Apakah tidak ada orang lain yang lebih pantas untukmu. Seorang wanita dengan fisik dan kepribadian di atas rata - rata. Sopan santun dan tata krama yang lebih halus. Minimal dia supel dan bisa memikat hati kami agar menerimanya menjadi anggota baru di keluarga kita. Pertimbangkan bibit, bebet dan bobotnya. Bukankah ini hal penting seperti ketika aku menjatuhkan pilihan pada suamiku dulu. Kamu terlalu dini memilih dia dibanding perempuan lain di luar sana yang lebih mumpuni.

Semua penolakan itu hanya tertahan tanpa terucap. Seorang kakak terkadang merasa punya hak atas diri adiknya. Atas masa depan saudara kesayangannya yang kini sudah dewasa. Kakak yang ingin punya andil untuk menentukan siapa pendamping hidup adik kecilnya. Apakah ini hal yang wajar? Tentu saja sangat wajar. Bagaimana bisa adik yang dijaga sedari bayi memutuskan hal yang sangat penting tanpa melibatkan dirinya. Lalu dianggap apa aku ini? Hanya baby sitter dan peri pelindung saat susah. Ah, terlalu jauh aku memikirkan hal ini.

“Kak, tolong buatkan seserahan yang bagus. Ini aku sudah beli semua bahannya”. Ucapnya padaku kala itu.

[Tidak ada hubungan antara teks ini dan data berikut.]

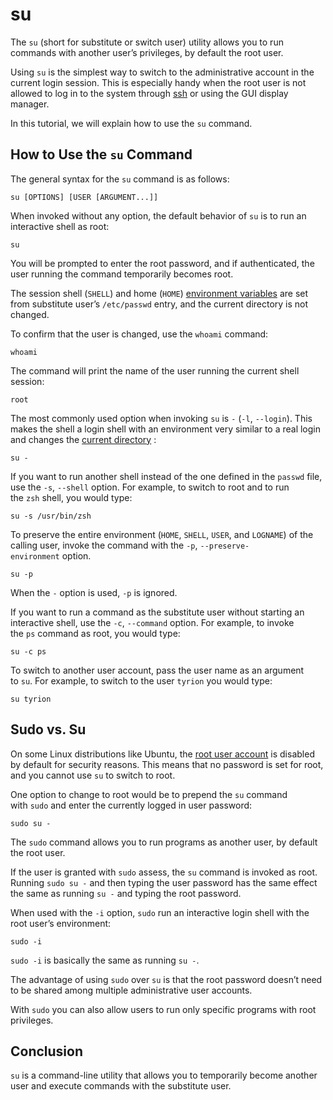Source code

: # **su**

The `su` (short for substitute or switch user) utility allows you to run commands with another user’s privileges, by default the root user.

Using `su` is the simplest way to switch to the administrative account in the current login session. This is especially handy when the root user is not allowed to log in to the system through [ssh](https://linuxize.com/post/ssh-command-in-linux/) or using the GUI display manager.

In this tutorial, we will explain how to use the `su` command.

## **How to Use the** `su` Command

The general syntax for the `su` command is as follows:

```
su [OPTIONS] [USER [ARGUMENT...]]
```

When invoked without any option, the default behavior of `su` is to run an interactive shell as root:

```
su
```

You will be prompted to enter the root password, and if authenticated, the user running the command temporarily becomes root.

The session shell (`SHELL`) and home (`HOME`) [environment variables](https://linuxize.com/post/how-to-set-and-list-environment-variables-in-linux/) are set from substitute user’s `/etc/passwd` entry, and the current directory is not changed.

To confirm that the user is changed, use the `whoami` command:

```
whoami
```

The command will print the name of the user running the current shell session:

```
root
```

The most commonly used option when invoking `su` is `-` (`-l`, `--login`). This makes the shell a login shell with an environment very similar to a real login and changes the [current directory](https://linuxize.com/post/current-working-directory/) :

```
su -
```

If you want to run another shell instead of the one defined in the `passwd` file, use the `-s`, `--shell` option. For example, to switch to root and to run the `zsh` shell, you would type:

```
su -s /usr/bin/zsh
```

To preserve the entire environment (`HOME`, `SHELL`, `USER`, and `LOGNAME`) of the calling user, invoke the command with the `-p`, `--preserve-environment` option.

```
su -p
```

When the `-` option is used, `-p` is ignored.

If you want to run a command as the substitute user without starting an interactive shell, use the `-c`, `--command` option. For example, to invoke the `ps` command as root, you would type:

```
su -c ps
```

To switch to another user account, pass the user name as an argument to `su`. For example, to switch to the user `tyrion` you would type:

```
su tyrion
```

## **Sudo vs. Su**

On some Linux distributions like Ubuntu, the [root user account](https://linuxize.com/post/how-to-enable-and-disable-root-user-account-in-ubuntu/) is disabled by default for security reasons. This means that no password is set for root, and you cannot use `su` to switch to root.

One option to change to root would be to prepend the `su` command with `sudo` and enter the currently logged in user password:

```
sudo su -
```


The `sudo` command allows you to run programs as another user, by default the root user.

If the user is granted with `sudo` assess, the `su` command is invoked as root. Running `sudo su -` and then typing the user password has the same effect the same as running `su -` and typing the root password.

When used with the `-i` option, `sudo` run an interactive login shell with the root user’s environment:

```
sudo -i
```

`sudo -i` is basically the same as running `su -`.

The advantage of using `sudo` over `su` is that the root password doesn’t need to be shared among multiple administrative user accounts.

With `sudo` you can also allow users to run only specific programs with root privileges.

## **Conclusion**

`su` is a command-line utility that allows you to temporarily become another user and execute commands with the substitute user.
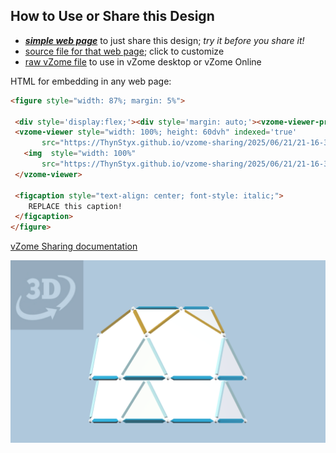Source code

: 
## How to Use or Share this Design

 - [***simple web page***](<https://ThynStyx.github.io/vzome-sharing/2025/06/21/21-16-39-Q₅^minusEg(R₅R₅)Q₅^minusE/>) to just share this design; *try it before you share it!*
 - [source file for that web page](<https://github.com/ThynStyx/vzome-sharing/edit/main/2025/06/21/21-16-39-Q₅^minusEg(R₅R₅)Q₅^minusE/index.md>); click to customize
 - [raw vZome file](<https://raw.githubusercontent.com/ThynStyx/vzome-sharing/main/2025/06/21/21-16-39-Q₅^minusEg(R₅R₅)Q₅^minusE/Q₅^minusEg(R₅R₅)Q₅^minusE.vZome>) to use in vZome desktop or vZome Online
 
 HTML for embedding in any web page:
 ```html
<figure style="width: 87%; margin: 5%">
  
  <div style='display:flex;'><div style='margin: auto;'><vzome-viewer-previous label='prev step'></vzome-viewer-previous><vzome-viewer-next label='next step'></vzome-viewer-next></div></div>
  <vzome-viewer style="width: 100%; height: 60dvh" indexed='true'
        src="https://ThynStyx.github.io/vzome-sharing/2025/06/21/21-16-39-Q₅^minusEg(R₅R₅)Q₅^minusE/Q₅^minusEg(R₅R₅)Q₅^minusE.vZome" >
    <img  style="width: 100%"
        src="https://ThynStyx.github.io/vzome-sharing/2025/06/21/21-16-39-Q₅^minusEg(R₅R₅)Q₅^minusE/Q₅^minusEg(R₅R₅)Q₅^minusE.png" >
  </vzome-viewer>

  <figcaption style="text-align: center; font-style: italic;">
     REPLACE this caption!
  </figcaption>
</figure>

 ```

[vZome Sharing documentation](https://vzome.github.io/vzome/sharing.html#how-it-works)

![Image](<Q₅^minusEg(R₅R₅)Q₅^minusE.png>)

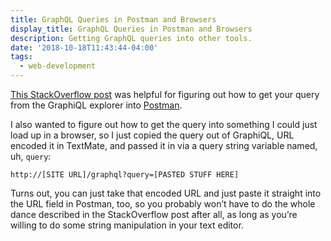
 ```yaml
---
title: GraphQL Queries in Postman and Browsers
display_title: GraphQL Queries in Postman and Browsers
description: Getting GraphQL queries into other tools.
date: '2018-10-18T11:43:44-04:00'
tags:
  - web-development
---
```

[This StackOverflow post](https://stackoverflow.com/questions/42520663/how-to-send-graphql-query-by-postman) was helpful for figuring out how to get your query from the GraphiQL explorer into [Postman](https://www.getpostman.com/apps).

I also wanted to figure out how to get the query into something I could just load up in a browser, so I just copied the query out of GraphiQL, URL encoded it in TextMate, and passed it in via a query string variable named, uh, `query`:

```
http://[SITE URL]/graphql?query=[PASTED STUFF HERE]

```

Turns out, you can just take that encoded URL and just paste it straight into the URL field in Postman, too, so you probably won’t have to do the whole dance described in the StackOverflow post after all, as long as you’re willing to do some string manipulation in your text editor.

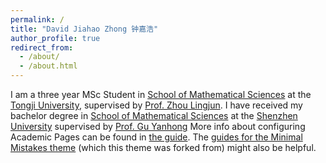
 ```yaml
---
permalink: /
title: "David Jiahao Zhong 钟嘉浩"
author_profile: true
redirect_from: 
  - /about/
  - /about.html
---
```


I am a three year MSc Student in [School of Mathematical Sciences](https://math.tongji.edu.cn/home/mathen.htm) at the [Tongji University](https://en.tongji.edu.cn/p/#/), supervised by [Prof. Zhou Lingjun](https://math.tongji.edu.cn/info/1253/9572.htm). I have received my bachelor degree in [School of Mathematical Sciences](https://math.szu.edu.cn/en/) at the [Shenzhen University](https://en.szu.edu.cn/) supervised by [Prof. Gu Yanhong](https://math.szu.edu.cn/en/info/1122/1434.htm)
More info about configuring Academic Pages can be found in [the guide](https://academicpages.github.io/markdown/). The [guides for the Minimal Mistakes theme](https://mmistakes.github.io/minimal-mistakes/docs/configuration/) (which this theme was forked from) might also be helpful.
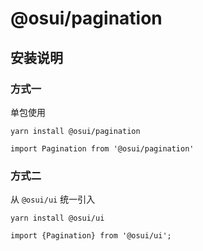 # @osui/pagination

## 安装说明

### 方式一

单包使用

```
yarn install @osui/pagination
```

```
import Pagination from '@osui/pagination'
```

### 方式二

从 `@osui/ui` 统一引入

```
yarn install @osui/ui
```

```
import {Pagination} from '@osui/ui';
```




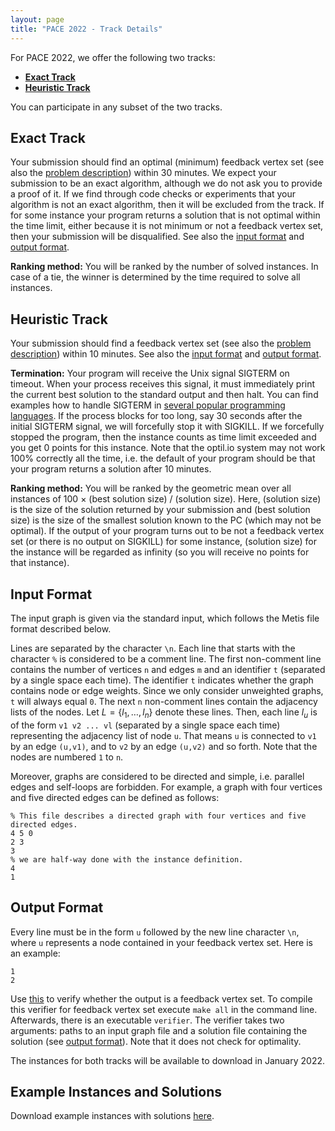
 ```yaml
---
layout: page 
title: "PACE 2022 - Track Details"
---
```


For PACE 2022, we offer the following two tracks:

- [**Exact Track**](#exact-track)
- [**Heuristic Track**](#heuristic-track)

You can participate in any subset of the two tracks.

## Exact Track

Your submission should find an optimal (minimum) feedback vertex set (see also the [problem description](/2022/directed-fvs/)) within 30 minutes.
We expect your submission to be an exact algorithm, although we do not ask you to provide a proof of it. If we find through code checks or experiments that your algorithm is not an exact algorithm, then it will be excluded from the track.
If for some instance your program returns a solution that is not optimal within the time limit, either because it is not minimum or not a feedback vertex set, then your submission will be disqualified. 
See also the [input format](#input-format) and [output format](#output-format).

**Ranking method:**
You will be ranked by the number of solved instances.
In case of a tie, the winner is determined by the time required to solve all instances.



## Heuristic Track

Your submission should find a feedback vertex set (see also the [problem description](/2022/directed-fvs/)) within 10 minutes.
See also the [input format](#input-format) and [output format](#output-format).

**Termination:**
Your program will receive the Unix signal SIGTERM on timeout.
When your process receives this signal, it must immediately print the current best solution to the standard output and then halt.
You can find examples how to handle SIGTERM in [several popular programming languages](https://www.optil.io/optilion/help/signals).
If the process blocks for too long, say 30 seconds after the initial SIGTERM signal, we will forcefully stop it with SIGKILL.
If we forcefully stopped the program, then the instance counts as time limit exceeded and you get 0 points for this instance.
Note that the optil.io system may not work 100% correctly all the time, i.e. the default of your program should be that your program returns a solution after 10 minutes.

**Ranking method:**
You will be ranked by the geometric mean over all instances of 100 × (best solution size) / (solution size).
Here, (solution size) is the size of the solution returned by your submission and (best solution size) is the size of the smallest solution known to the PC (which may not be optimal).
If the output of your program turns out to be not a feedback vertex set (or there is no output on SIGKILL) for some instance, (solution size) for the instance will be regarded as infinity (so you will receive no points for that instance).


## Input Format

The input graph is given via the standard input, which follows the Metis file format described below.

Lines are separated by the character `\n`. Each line that starts with the character `%` is considered to be a comment line.
The first non-comment line contains the number of vertices `n` and edges `m` and an identifier `t` (separated by a single space each time). The identifier `t` indicates whether the graph
contains node or edge weights. Since we only consider unweighted graphs, `t` will always equal `0`.
The next `n` non-comment lines contain the adjacency lists of the nodes. Let $L = \{l_1, \ldots, l_n\}$ denote these lines.
Then, each line $l_u$ is of the form `v1 v2 ... vl` (separated by a single space each time) representing the adjacency list of node `u`. That means `u` is connected to `v1` by an edge `(u,v1)`, and to `v2` by an edge `(u,v2)` and so forth.  Note that the nodes are numbered `1` to `n`.

Moreover, graphs are considered to be directed and simple, i.e. parallel edges and self-loops are forbidden.
For example, a graph with four vertices and five directed edges can be defined as follows:

```
% This file describes a directed graph with four vertices and five directed edges.
4 5 0
2 3
3
% we are half-way done with the instance definition.
4
1
```

## Output Format 
Every line must be in the form `u` followed by the new line character `\n`, where `u` represents a node contained in your feedback vertex set. Here is an example:

```
1
2
```

Use [this](/2022/verifier.tar.gz) to verify whether the output is a feedback vertex set.
To compile this verifier for feedback vertex set execute `make all` in the command line.
Afterwards, there is an executable `verifier`.
The verifier takes two arguments: paths to an input graph file and a solution file containing the solution (see [output format](#output-format)).
Note that it does not check for optimality.


The instances for both tracks will be available to download in January 2022. <!--Download the instances [here](https://).-->

## Example Instances and Solutions 
<!--[>TODO update<]-->
<!--There are 200 instances, labeled heur001.gr to heur200.gr.-->
<!--The instances are ordered lexicographically by non-decreasing $(n,m)$ where $n$ is the number of vertices and $m$ is the number of edges.-->
<!--The odd instances are public and the even instances are private.-->
<!--Instances heur001.gr to heur170.gr have graph size ($n + m$) at most one million.-->
<!--The largest instance does not exceed size five million.-->
<!--For every instance, the number of vertices is at most two million and there are at least 100 instances in which the number of vertices is at most 1,000.-->
<!--See below for the distribution of instance sizes.-->


Download example instances with solutions [here](/2022/examples.tar.gz).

Permintaannya itu tidak dapat aku tolak. Terlalu berat jika harus membuatnya kecewa. Aku begitu menyayanginya. Dia, anak laki - laki yang kini telah dewasa. Dia yang akan segera menjadi pemimpin keluarga. Melihatnya bahagia adalah kewajibanku. Segala persiapan telah selesai. Undangan sudah disebar minggu lalu. Besok adalah hari yang penting dalam hidupnya. Langkah awal merubah kehidupannya mengarungi bahtera rumah tangga.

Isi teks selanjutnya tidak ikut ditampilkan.